Despite the revenue momentum, Wall Street has remained ambivalent about the spending commitments. When Amazon announced its $200 billion 2026 capex guidance, the stock dropped roughly 8–10% on the announcement, reflecting concern about the payback period.

This investor reaction reflects a structural tension at the heart of the AI boom. Technology executives are making binding multi-year commitments based on their assessment of where AI demand is going. Wall Street analysts, constrained by shorter-horizon earnings models, see the spending before they see the revenue it generates and respond with skepticism.

Gil Luria, an equity analyst at DA Davidson, articulates the moderate position: the companies making these investments represent real demand, not manufactured expectations. If the largest companies on Earth are buying chips and building data centers at this scale, they are doing so with contract commitments from customers who are paying for AI capacity.

The bear case is more straightforward: not all infrastructure booms translate into equivalent economic value. History has examples of enormous capital investment cycles fiber optic cables in the late 1990s, solar manufacturing capacity in the 2010s where the infrastructure was real and useful but the investment returns were insufficient because supply outpaced the pace of economic absorption.

The AI case differs from prior examples in one important respect: the demand for AI compute is not coming from one industry or one application. It is diffuse across healthcare, software development, financial services, manufacturing, logistics, and consumer applications simultaneously. The breadth of demand makes the comparison to more sector-specific infrastructure booms imperfect. But it does not eliminate the question about whether $700 billion in annual spending can generate returns sufficient to satisfy the expectations embedded in current valuations.


The Crypto and AI Intersection

For readers of this publication, the AI infrastructure boom has a direct relevance beyond the technology sector. Bitcoin mining companies that have pivoted to hosting AI compute in their data centers have become dual-revenue businesses. When Nvidia’s earnings confirm accelerating AI infrastructure demand, those mining companies’ HPC contracts become more valuable alongside their Bitcoin production.

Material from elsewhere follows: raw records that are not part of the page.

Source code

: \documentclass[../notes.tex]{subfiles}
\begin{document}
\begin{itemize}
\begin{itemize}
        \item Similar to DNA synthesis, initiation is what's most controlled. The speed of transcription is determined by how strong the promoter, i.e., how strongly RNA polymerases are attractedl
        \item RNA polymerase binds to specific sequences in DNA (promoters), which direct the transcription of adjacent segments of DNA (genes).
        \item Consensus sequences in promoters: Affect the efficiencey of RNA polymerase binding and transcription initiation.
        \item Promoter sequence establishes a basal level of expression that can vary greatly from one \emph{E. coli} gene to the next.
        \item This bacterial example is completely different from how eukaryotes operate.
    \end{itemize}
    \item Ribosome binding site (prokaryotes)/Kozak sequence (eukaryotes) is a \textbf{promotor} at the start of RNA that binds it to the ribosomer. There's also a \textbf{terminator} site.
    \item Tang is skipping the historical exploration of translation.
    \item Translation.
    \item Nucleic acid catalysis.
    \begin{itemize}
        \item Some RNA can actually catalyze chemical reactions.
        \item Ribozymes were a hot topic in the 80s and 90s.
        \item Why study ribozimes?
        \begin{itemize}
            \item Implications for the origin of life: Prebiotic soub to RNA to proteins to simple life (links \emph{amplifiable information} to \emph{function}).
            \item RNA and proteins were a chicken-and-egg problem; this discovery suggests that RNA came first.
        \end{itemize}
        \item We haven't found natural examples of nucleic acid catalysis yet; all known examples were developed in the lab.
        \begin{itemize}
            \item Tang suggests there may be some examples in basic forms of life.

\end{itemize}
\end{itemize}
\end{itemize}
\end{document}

The energy infrastructure being built for AI data centers dedicated power generation, cooling systems, grid upgrades shares significant engineering requirements with large-scale Bitcoin mining operations. Several major mining operators, including Iris Energy, Core Scientific, and Applied Digital, have announced or completed conversions of mining facilities to AI hosting, effectively becoming infrastructure providers for the same hyperscaler spending boom described above.

The deeper connection is through risk appetite and macro conditions. AI infrastructure investment signals sustained institutional commitment to building compute capacity regardless of market conditions, which historically correlates with the kind of long-duration risk appetite that also supports Bitcoin institutional demand.


Where This Goes From Here

The current trajectory is set by binding contracts that will not reverse quickly. The 23+ gigawatts of data center capacity under construction globally will be completed regardless of whether quarterly earnings satisfy short-term investor expectations. The GPU orders placed with Nvidia and TSMC have lead times that make them nearly impossible to cancel without substantial penalties.

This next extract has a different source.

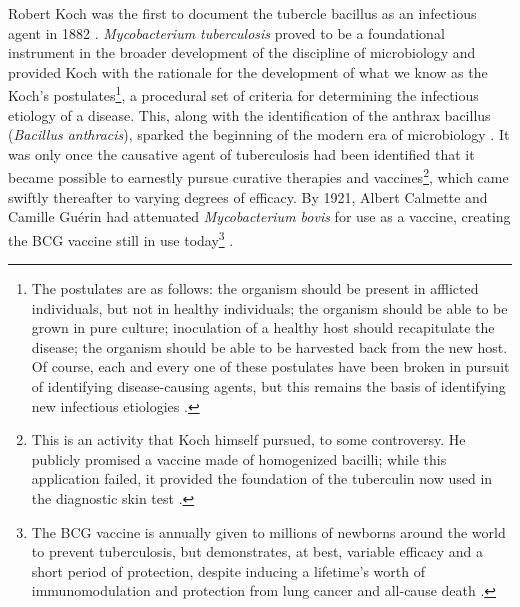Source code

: Robert Koch was the first to document the tubercle bacillus as an infectious agent in 1882 \citep{Koch1882, Cambau2014}. \textit{Mycobacterium tuberculosis} proved to be a foundational instrument in the broader development of the discipline of microbiology and provided Koch with the rationale for the development of what we know as the Koch's postulates\footnote{The postulates are as follows: the organism should be present in afflicted individuals, but not in healthy individuals; the organism should be able to be grown in pure culture; inoculation of a healthy host should recapitulate the disease; the organism should be able to be harvested back from the new host. Of course, each and every one of these postulates have been broken in pursuit of identifying disease\hyp{}causing agents, but this remains the basis of identifying new infectious etiologies \citep{Segre2013}.}, a procedural set of criteria for determining the infectious etiology of a disease. This, along with the identification of the anthrax bacillus (\textit{Bacillus anthracis}), sparked the beginning of the modern era of microbiology \citep{Koch1876}. It was only once the causative agent of tuberculosis had been identified that it became possible to earnestly pursue curative therapies and vaccines\footnote{This is an activity that Koch himself pursued, to some controversy. He publicly promised a vaccine made of homogenized bacilli; while this application failed, it provided the foundation of the tuberculin now used in the diagnostic skin test \citep{Goetz2014}.}, which came swiftly thereafter to varying degrees of efficacy. By 1921, Albert Calmette and Camille Gu\'{e}rin had attenuated \textit{Mycobacterium bovis} for use as a vaccine, creating the BCG vaccine still in use today\footnote{The BCG vaccine is annually given to millions of newborns around the world to prevent tuberculosis, but demonstrates, at best, variable efficacy \citep{Schrager2020, Andersen2005} and a short period of protection, despite inducing a lifetime's worth of immunomodulation and protection from lung cancer and all\hyp{}cause death \citep{Higgins2016}.} \citep{Hawgood2007}.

By the end of this decade, global data center capacity could reach approximately 200 gigawatts, driven primarily by continued hyperscale expansion and accelerating AI infrastructure demand. The investment supporting that outcome potentially $5 trillion through 2030 would represent the largest capital allocation to a single technological infrastructure category in human history.

Whether the returns justify that investment will determine whether the AI boom becomes a permanent feature of the global economy or a cautionary chapter in the history of technological optimism. The companies making the bets believe they know the answer. The question is whether the revenue arrives fast enough to make the believers right before the skeptics run out of patience.